Monday, March 26, 2012
The 2008 U.S. Supreme Court decision that categorized gun ownership as an individual right actually hurts our liberties.
The Bill of Rights was added to the Constitution at the behest of states that feared, as many of us do today, the increasing power of a federal government over the power of state governments. Despite what some gun owners and gun groups say, the Second Amendment pertains to power, not rights. It is not about the right to keep/own guns.
Individual rights that the states' rights supporters of the late 18th century feared were endangered by a strong federal system were addressed in the First Amendment: speech, assembly, press and religion. If the Constitution were to address the issue of gun ownership as an individual right on this level, it would have placed that protection there, in the First Amendment.
In the power struggle over ratification of the Constitution, the Second Amendment is about the states' right to regulate -- allow, with safeguards -- gun ownership. The states feared that the new federal government could come in with force and compel them to follow federal laws that could harm individual freedoms. One way to ensure this does not occur is to ensure that, "A well regulated Militia" be maintained -- not by the federal government but by the states, a militia that is obviously "necessary to the security of a free State."

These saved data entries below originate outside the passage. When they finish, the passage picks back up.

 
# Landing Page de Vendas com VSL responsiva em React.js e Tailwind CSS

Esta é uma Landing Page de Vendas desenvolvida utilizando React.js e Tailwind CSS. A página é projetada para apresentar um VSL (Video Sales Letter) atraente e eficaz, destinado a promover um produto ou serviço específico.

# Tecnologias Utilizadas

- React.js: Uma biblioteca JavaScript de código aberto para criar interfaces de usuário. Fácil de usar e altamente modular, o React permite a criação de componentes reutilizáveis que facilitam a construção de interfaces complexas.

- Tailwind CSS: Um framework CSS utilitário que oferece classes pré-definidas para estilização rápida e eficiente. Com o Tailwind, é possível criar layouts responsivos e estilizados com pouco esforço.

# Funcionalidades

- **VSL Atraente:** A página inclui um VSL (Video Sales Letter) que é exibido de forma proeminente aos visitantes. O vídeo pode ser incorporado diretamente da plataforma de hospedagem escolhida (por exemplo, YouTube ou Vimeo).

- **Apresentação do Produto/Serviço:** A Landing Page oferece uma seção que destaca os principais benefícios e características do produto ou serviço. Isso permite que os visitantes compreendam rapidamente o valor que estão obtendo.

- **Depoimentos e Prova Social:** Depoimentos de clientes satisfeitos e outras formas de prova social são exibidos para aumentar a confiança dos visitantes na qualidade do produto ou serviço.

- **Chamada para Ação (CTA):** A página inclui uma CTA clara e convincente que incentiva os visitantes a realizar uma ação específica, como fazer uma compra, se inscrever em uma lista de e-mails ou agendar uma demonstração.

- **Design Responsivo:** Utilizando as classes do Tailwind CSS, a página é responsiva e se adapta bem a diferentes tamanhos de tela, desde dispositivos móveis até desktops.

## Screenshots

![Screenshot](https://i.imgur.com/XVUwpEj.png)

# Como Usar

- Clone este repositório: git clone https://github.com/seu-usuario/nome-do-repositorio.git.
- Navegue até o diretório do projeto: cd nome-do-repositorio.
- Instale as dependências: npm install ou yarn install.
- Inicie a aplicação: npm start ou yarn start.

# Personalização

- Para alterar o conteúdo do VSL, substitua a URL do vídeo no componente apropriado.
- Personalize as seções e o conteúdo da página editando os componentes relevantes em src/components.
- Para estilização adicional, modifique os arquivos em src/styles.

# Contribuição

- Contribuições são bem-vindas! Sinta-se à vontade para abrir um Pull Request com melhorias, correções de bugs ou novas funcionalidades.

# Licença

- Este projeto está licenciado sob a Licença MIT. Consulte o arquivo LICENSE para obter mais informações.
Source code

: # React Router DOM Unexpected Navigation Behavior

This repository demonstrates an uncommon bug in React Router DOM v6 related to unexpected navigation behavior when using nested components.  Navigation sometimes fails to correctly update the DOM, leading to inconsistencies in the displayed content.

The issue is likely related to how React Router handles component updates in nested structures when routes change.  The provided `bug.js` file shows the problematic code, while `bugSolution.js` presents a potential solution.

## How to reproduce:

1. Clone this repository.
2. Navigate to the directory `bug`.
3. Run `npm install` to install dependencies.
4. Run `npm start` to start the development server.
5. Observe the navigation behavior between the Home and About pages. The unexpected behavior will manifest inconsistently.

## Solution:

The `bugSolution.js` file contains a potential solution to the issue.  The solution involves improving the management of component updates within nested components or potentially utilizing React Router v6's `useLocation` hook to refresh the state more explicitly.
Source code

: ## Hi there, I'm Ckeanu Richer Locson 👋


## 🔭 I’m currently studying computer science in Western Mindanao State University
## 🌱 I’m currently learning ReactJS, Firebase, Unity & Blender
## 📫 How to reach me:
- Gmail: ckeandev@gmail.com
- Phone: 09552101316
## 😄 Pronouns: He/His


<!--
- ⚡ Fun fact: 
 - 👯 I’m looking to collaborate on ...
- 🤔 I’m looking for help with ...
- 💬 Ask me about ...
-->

That last word, "State," does not mean the nation. The primary allegiance of many Americans of the day was to their state governments. In this context, therefore, "a free State" meant Georgia, or South Carolina, or New York. It did not mean the United States.
The fear, therefore, was that the power to control that entity -- the militia -- that was "necessary to the security" of the state would be taken from the states and given to this new, more powerful federal government. They saw the Second Amendment as being key to keeping this right on the state level -- where government had the greatest impact on their lives and needs.
In its recent ruling declaring the Second Amendment to be under the aegis of individual rights, the Supreme Court struck a blow against states' rights. The court took the regulation of militias -- and, thereby, guns -- away from the states and placed it with the federal government.
In essence, the Supreme Court did exactly what the states' rights proponents over 200 years ago feared in the new Constitution; they subjugated the power of the state government.